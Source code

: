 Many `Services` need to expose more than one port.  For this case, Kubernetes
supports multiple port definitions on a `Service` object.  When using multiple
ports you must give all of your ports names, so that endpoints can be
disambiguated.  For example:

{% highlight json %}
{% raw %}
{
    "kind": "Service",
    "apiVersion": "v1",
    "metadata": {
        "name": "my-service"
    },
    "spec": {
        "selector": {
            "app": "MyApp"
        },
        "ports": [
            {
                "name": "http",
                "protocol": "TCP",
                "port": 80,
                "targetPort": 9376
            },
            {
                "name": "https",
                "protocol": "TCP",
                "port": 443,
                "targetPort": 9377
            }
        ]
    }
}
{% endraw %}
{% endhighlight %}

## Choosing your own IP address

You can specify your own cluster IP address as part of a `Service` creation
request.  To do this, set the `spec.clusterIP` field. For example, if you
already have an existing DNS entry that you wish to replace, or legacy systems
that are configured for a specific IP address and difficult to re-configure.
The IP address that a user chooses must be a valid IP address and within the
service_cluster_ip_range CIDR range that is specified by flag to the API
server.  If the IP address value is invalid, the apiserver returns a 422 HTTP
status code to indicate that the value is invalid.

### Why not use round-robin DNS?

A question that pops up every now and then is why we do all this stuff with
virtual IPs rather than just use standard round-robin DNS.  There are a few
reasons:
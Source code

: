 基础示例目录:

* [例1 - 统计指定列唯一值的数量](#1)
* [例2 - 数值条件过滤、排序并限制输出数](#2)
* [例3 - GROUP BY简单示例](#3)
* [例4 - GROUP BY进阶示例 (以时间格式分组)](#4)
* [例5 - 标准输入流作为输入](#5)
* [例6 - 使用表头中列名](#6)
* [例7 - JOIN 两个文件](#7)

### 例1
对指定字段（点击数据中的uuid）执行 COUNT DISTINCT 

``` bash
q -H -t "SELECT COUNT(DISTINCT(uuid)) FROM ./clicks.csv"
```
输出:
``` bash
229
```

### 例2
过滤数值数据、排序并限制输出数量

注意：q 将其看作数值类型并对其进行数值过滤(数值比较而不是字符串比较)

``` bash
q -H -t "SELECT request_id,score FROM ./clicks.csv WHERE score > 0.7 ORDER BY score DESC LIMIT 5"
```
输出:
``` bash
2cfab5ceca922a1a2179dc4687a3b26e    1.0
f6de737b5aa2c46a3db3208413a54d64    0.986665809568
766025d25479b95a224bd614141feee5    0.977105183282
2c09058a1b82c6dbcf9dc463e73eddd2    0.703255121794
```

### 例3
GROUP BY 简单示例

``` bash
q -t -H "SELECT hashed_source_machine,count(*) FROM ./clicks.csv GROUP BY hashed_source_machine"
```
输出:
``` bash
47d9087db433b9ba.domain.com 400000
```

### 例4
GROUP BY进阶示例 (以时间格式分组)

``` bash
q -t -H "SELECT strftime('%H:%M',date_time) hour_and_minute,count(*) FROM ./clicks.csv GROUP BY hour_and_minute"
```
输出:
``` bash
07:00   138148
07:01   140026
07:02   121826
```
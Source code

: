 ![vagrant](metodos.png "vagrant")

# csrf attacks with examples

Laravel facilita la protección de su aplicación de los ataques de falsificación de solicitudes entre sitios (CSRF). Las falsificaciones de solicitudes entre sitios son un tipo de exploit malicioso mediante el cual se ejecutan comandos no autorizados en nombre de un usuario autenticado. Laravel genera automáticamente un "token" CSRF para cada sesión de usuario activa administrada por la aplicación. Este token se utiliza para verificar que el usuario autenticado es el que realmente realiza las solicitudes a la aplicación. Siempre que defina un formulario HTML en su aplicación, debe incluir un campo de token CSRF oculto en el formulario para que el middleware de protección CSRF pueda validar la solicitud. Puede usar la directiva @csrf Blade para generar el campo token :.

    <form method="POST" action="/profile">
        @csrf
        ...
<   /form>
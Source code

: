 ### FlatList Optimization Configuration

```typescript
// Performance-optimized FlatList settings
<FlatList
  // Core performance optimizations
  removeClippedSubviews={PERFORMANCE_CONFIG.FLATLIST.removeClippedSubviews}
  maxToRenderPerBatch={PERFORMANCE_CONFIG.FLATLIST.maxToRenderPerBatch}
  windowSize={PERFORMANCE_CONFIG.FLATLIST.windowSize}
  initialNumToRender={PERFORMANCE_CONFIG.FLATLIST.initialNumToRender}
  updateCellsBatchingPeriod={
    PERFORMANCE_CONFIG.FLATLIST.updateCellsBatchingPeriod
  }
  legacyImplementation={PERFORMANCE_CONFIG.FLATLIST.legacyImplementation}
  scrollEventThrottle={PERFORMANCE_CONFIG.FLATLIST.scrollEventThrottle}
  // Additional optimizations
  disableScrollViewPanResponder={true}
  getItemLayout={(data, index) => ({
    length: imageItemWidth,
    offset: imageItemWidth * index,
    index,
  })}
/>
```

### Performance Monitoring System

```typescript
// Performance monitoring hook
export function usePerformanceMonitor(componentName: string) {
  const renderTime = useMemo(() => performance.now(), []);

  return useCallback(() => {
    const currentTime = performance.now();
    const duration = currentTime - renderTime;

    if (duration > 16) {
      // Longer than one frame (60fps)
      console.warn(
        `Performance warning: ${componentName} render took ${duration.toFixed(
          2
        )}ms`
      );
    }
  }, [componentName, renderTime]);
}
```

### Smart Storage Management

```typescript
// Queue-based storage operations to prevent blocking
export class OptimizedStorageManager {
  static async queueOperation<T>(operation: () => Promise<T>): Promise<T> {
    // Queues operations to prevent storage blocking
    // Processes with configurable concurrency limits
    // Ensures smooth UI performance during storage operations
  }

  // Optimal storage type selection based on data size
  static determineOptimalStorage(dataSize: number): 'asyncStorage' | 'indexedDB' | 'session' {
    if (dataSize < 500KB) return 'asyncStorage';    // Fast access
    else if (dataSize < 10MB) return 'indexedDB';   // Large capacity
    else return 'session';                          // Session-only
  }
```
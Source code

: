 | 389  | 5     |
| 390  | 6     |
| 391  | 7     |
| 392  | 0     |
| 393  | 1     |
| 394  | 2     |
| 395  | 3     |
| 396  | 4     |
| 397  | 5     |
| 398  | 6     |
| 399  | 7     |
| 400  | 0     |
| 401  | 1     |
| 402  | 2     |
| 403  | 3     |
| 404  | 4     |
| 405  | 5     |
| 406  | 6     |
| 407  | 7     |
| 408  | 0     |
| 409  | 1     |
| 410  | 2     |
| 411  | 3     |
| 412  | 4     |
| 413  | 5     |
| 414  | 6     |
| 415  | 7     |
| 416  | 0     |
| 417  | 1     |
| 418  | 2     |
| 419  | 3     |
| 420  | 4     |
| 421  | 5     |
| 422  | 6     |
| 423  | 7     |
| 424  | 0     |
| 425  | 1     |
.....
### Exercise instructions
Output every record in full, exactly as it was given.

### Task result
Source code

: Many `Services` need to expose more than one port.  For this case, Kubernetes
supports multiple port definitions on a `Service` object.  When using multiple
ports you must give all of your ports names, so that endpoints can be
disambiguated.  For example:

{% highlight json %}
{% raw %}
{
    "kind": "Service",
    "apiVersion": "v1",
    "metadata": {
        "name": "my-service"
    },
    "spec": {
        "selector": {
            "app": "MyApp"
        },
        "ports": [
            {
                "name": "http",
                "protocol": "TCP",
                "port": 80,
                "targetPort": 9376
            },
            {
                "name": "https",
                "protocol": "TCP",
                "port": 443,
                "targetPort": 9377
            }
        ]
    }
}
{% endraw %}
{% endhighlight %}

## Choosing your own IP address

You can specify your own cluster IP address as part of a `Service` creation
request.  To do this, set the `spec.clusterIP` field. For example, if you
already have an existing DNS entry that you wish to replace, or legacy systems
that are configured for a specific IP address and difficult to re-configure.
The IP address that a user chooses must be a valid IP address and within the
service_cluster_ip_range CIDR range that is specified by flag to the API
server.  If the IP address value is invalid, the apiserver returns a 422 HTTP
status code to indicate that the value is invalid.

### Why not use round-robin DNS?

A question that pops up every now and then is why we do all this stuff with
virtual IPs rather than just use standard round-robin DNS.  There are a few
reasons:
Source code

: 基础示例目录:

* [例1 - 统计指定列唯一值的数量](#1)
* [例2 - 数值条件过滤、排序并限制输出数](#2)
* [例3 - GROUP BY简单示例](#3)
* [例4 - GROUP BY进阶示例 (以时间格式分组)](#4)
* [例5 - 标准输入流作为输入](#5)
* [例6 - 使用表头中列名](#6)
* [例7 - JOIN 两个文件](#7)

### 例1
对指定字段（点击数据中的uuid）执行 COUNT DISTINCT 

``` bash
q -H -t "SELECT COUNT(DISTINCT(uuid)) FROM ./clicks.csv"
```
输出:
``` bash
229
```

### 例2
过滤数值数据、排序并限制输出数量

注意：q 将其看作数值类型并对其进行数值过滤(数值比较而不是字符串比较)

``` bash
q -H -t "SELECT request_id,score FROM ./clicks.csv WHERE score > 0.7 ORDER BY score DESC LIMIT 5"
```
输出:
``` bash
2cfab5ceca922a1a2179dc4687a3b26e    1.0
f6de737b5aa2c46a3db3208413a54d64    0.986665809568
766025d25479b95a224bd614141feee5    0.977105183282
2c09058a1b82c6dbcf9dc463e73eddd2    0.703255121794
```

### 例3
GROUP BY 简单示例

``` bash
q -t -H "SELECT hashed_source_machine,count(*) FROM ./clicks.csv GROUP BY hashed_source_machine"
```
输出:
``` bash
47d9087db433b9ba.domain.com 400000
```

### 例4
GROUP BY进阶示例 (以时间格式分组)

``` bash
q -t -H "SELECT strftime('%H:%M',date_time) hour_and_minute,count(*) FROM ./clicks.csv GROUP BY hour_and_minute"
```
输出:
``` bash
07:00   138148
07:01   140026
07:02   121826
```
Source code

: ![vagrant](metodos.png "vagrant")

# csrf attacks with examples

Laravel facilita la protección de su aplicación de los ataques de falsificación de solicitudes entre sitios (CSRF). Las falsificaciones de solicitudes entre sitios son un tipo de exploit malicioso mediante el cual se ejecutan comandos no autorizados en nombre de un usuario autenticado. Laravel genera automáticamente un "token" CSRF para cada sesión de usuario activa administrada por la aplicación. Este token se utiliza para verificar que el usuario autenticado es el que realmente realiza las solicitudes a la aplicación. Siempre que defina un formulario HTML en su aplicación, debe incluir un campo de token CSRF oculto en el formulario para que el middleware de protección CSRF pueda validar la solicitud. Puede usar la directiva @csrf Blade para generar el campo token :.

    <form method="POST" action="/profile">
        @csrf
        ...
<   /form>
Source code

: ### FlatList Optimization Configuration

```typescript
// Performance-optimized FlatList settings
<FlatList
  // Core performance optimizations
  removeClippedSubviews={PERFORMANCE_CONFIG.FLATLIST.removeClippedSubviews}
  maxToRenderPerBatch={PERFORMANCE_CONFIG.FLATLIST.maxToRenderPerBatch}
  windowSize={PERFORMANCE_CONFIG.FLATLIST.windowSize}
  initialNumToRender={PERFORMANCE_CONFIG.FLATLIST.initialNumToRender}
  updateCellsBatchingPeriod={
    PERFORMANCE_CONFIG.FLATLIST.updateCellsBatchingPeriod
  }
  legacyImplementation={PERFORMANCE_CONFIG.FLATLIST.legacyImplementation}
  scrollEventThrottle={PERFORMANCE_CONFIG.FLATLIST.scrollEventThrottle}
  // Additional optimizations
  disableScrollViewPanResponder={true}
  getItemLayout={(data, index) => ({
    length: imageItemWidth,
    offset: imageItemWidth * index,
    index,
  })}
/>
```

### Performance Monitoring System

```typescript
// Performance monitoring hook
export function usePerformanceMonitor(componentName: string) {
  const renderTime = useMemo(() => performance.now(), []);

  return useCallback(() => {
    const currentTime = performance.now();
    const duration = currentTime - renderTime;

    if (duration > 16) {
      // Longer than one frame (60fps)
      console.warn(
        `Performance warning: ${componentName} render took ${duration.toFixed(
          2
        )}ms`
      );
    }
  }, [componentName, renderTime]);
}
```

### Smart Storage Management

```typescript
// Queue-based storage operations to prevent blocking
export class OptimizedStorageManager {
  static async queueOperation<T>(operation: () => Promise<T>): Promise<T> {
    // Queues operations to prevent storage blocking
    // Processes with configurable concurrency limits
    // Ensures smooth UI performance during storage operations
  }

  // Optimal storage type selection based on data size
  static determineOptimalStorage(dataSize: number): 'asyncStorage' | 'indexedDB' | 'session' {
    if (dataSize < 500KB) return 'asyncStorage';    // Fast access
    else if (dataSize < 10MB) return 'indexedDB';   // Large capacity
    else return 'session';                          // Session-only
  }
```
Source code

: | 389  | 5     |
| 390  | 6     |
| 391  | 7     |
| 392  | 0     |
| 393  | 1     |
| 394  | 2     |
| 395  | 3     |
| 396  | 4     |
| 397  | 5     |
| 398  | 6     |
| 399  | 7     |
| 400  | 0     |
| 401  | 1     |
| 402  | 2     |
| 403  | 3     |
| 404  | 4     |
| 405  | 5     |
| 406  | 6     |
| 407  | 7     |
| 408  | 0     |
| 409  | 1     |
| 410  | 2     |
| 411  | 3     |
| 412  | 4     |
| 413  | 5     |
| 414  | 6     |
| 415  | 7     |
| 416  | 0     |
| 417  | 1     |
| 418  | 2     |
| 419  | 3     |
| 420  | 4     |
| 421  | 5     |
| 422  | 6     |
| 423  | 7     |
| 424  | 0     |
| 425  | 1     |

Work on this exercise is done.